C. Amazon Taxes Are Anti-Competitive

      Amazon taxes have the undeniable effect of closing down affiliate programs where they are implemented.  In California, the new law led to Amazon cancelling 10,000 affiliate contracts.  When other retailers are added in, 25,000 small businesses in the state will be hurt by this counter-productive policy.  Those are 25,000 businesses which will now generate less revenue for the state and provide fewer job opportunities.

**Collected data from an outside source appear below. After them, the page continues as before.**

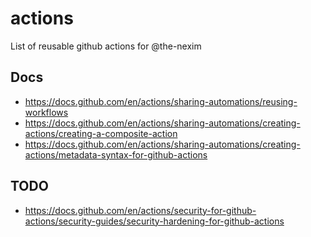 # actions

List of reusable github actions for @the-nexim

## Docs

- <https://docs.github.com/en/actions/sharing-automations/reusing-workflows>
- <https://docs.github.com/en/actions/sharing-automations/creating-actions/creating-a-composite-action>
- <https://docs.github.com/en/actions/sharing-automations/creating-actions/metadata-syntax-for-github-actions>

## TODO

- <https://docs.github.com/en/actions/security-for-github-actions/security-guides/security-hardening-for-github-actions>
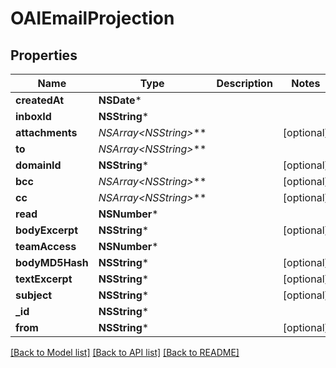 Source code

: # OAIEmailProjection

## Properties
Name | Type | Description | Notes
------------ | ------------- | ------------- | -------------
**createdAt** | **NSDate*** |  | 
**inboxId** | **NSString*** |  | 
**attachments** | **NSArray&lt;NSString*&gt;*** |  | [optional] 
**to** | **NSArray&lt;NSString*&gt;*** |  | 
**domainId** | **NSString*** |  | [optional] 
**bcc** | **NSArray&lt;NSString*&gt;*** |  | [optional] 
**cc** | **NSArray&lt;NSString*&gt;*** |  | [optional] 
**read** | **NSNumber*** |  | 
**bodyExcerpt** | **NSString*** |  | [optional] 
**teamAccess** | **NSNumber*** |  | 
**bodyMD5Hash** | **NSString*** |  | [optional] 
**textExcerpt** | **NSString*** |  | [optional] 
**subject** | **NSString*** |  | [optional] 
**_id** | **NSString*** |  | 
**from** | **NSString*** |  | [optional] 

[[Back to Model list]](../README#documentation-for-models) [[Back to API list]](../README#documentation-for-api-endpoints) [[Back to README]](../README)


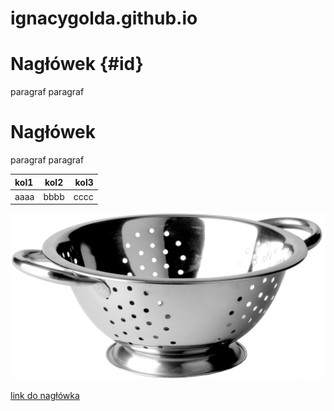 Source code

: # ignacygolda.github.io

# Nagłówek {#id}

paragraf paragraf

# Nagłówek

paragraf paragraf

|kol1|kol2|kol3|
|:---|:--:|---:|
|aaaa|bbbb|cccc|

![img.jpg](img.jpg)

[link do nagłówka](#id)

      Proponents say Amazon taxes are a matter of fairness between online retailers and brick-and-mortar venues.  Simply put, these arguments are shopworn and self-serving.  Amazon taxes have the punitive effect of creating a competitive disadvantage, not solving one.  While brick-and-mortar retailers claim the existing structure is unfair, they actually have several factors in their favor, including immediate purchases and greater customer interactions. Brick-and-mortar retailers do not need to quiz their customers about where they live because they are only required to collect and remit the single sales tax rate for their physical location. And yet, this legislation would force online retailers to pester their customers for this information and potentially require collection of thousands of different tax rates if implemented nationwide.

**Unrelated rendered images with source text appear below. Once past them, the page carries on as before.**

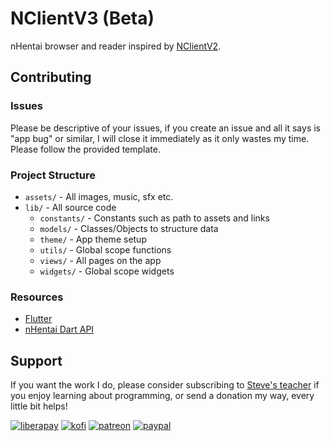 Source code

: # NClientV3 (Beta)

nHentai browser and reader inspired by [NClientV2](https://github.com/Dar9586/NClientV2).

## Contributing

### Issues

Please be descriptive of your issues, if you create an issue and all it says is "app bug" or similar, I will close it immediately as it only wastes my time. Please follow the provided template.

### Project Structure

- `assets/` - All images, music, sfx etc.
- `lib/` - All source code
  - `constants/` - Constants such as path to assets and links
  - `models/` - Classes/Objects to structure data
  - `theme/` - App theme setup
  - `utils/` - Global scope functions
  - `views/` - All pages on the app
  - `widgets/` - Global scope widgets

### Resources

- [Flutter](https://flutter.dev)
- [nHentai Dart API](https://github.com/Zekfad/nhentai_dart)

## Support

If you want the work I do, please consider subscribing to [Steve's teacher](https://www.youtube.com/@Stevesteacher) if you enjoy learning about programming, or send a donation my way, every little bit helps!

[<img alt="liberapay" src="https://img.shields.io/badge/-LiberaPay-EBC018?style=flat-square&logo=liberapay&logoColor=white" />](https://liberapay.com/stevesteacher/)
[<img alt="kofi" src="https://img.shields.io/badge/-Kofi-7648BB?style=flat-square&logo=ko-fi&logoColor=white" />](https://ko-fi.com/stevesteacher)
[<img alt="patreon" src="https://img.shields.io/badge/-Patreon-F43F4B?style=flat-square&logo=patreon&logoColor=white" />](https://www.patreon.com/Stevesteacher)
[<img alt="paypal" src="https://img.shields.io/badge/-PayPal-0c1a55?style=flat-square&logo=paypal&logoColor=white" />](https://www.paypal.com/donate/?hosted_button_id=P9V2M4Q6WYHR8)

      Finally, Amazon taxes place a heavier burden of remittance on online out-of-state retailers than brick-and-mortar retailers. According to the Tax Foundation, there are over 9,000 separate tax entities in the United States; other estimates put that figure much higher. While some compliance and recordkeeping tools exist, detailed and accurate information is hard to come by for all jurisdictions. Online retailers thus face a severe disadvantage as they must compile, and compute, the correct tax for all sales in all jurisdictions.  Brick-and-mortar stores do not face this laborious task for their in-store sales.

D. Conclusion

      Instead of revisiting or adapting an affiliate tax to the state, Maryland’s elected officials should look for ways to make its tax structure simpler, fairer, and more competitive. The state already has the fifth-highest per-capita state and local tax burden in the country and a business climate that ranks a dismal 42nd out of 50. By reducing those impediments, Maryland can attract more business and families to take root in the state, which will generate more revenue through economic growth. This process should begin by rejecting SB 523 and its damaging tax hikes.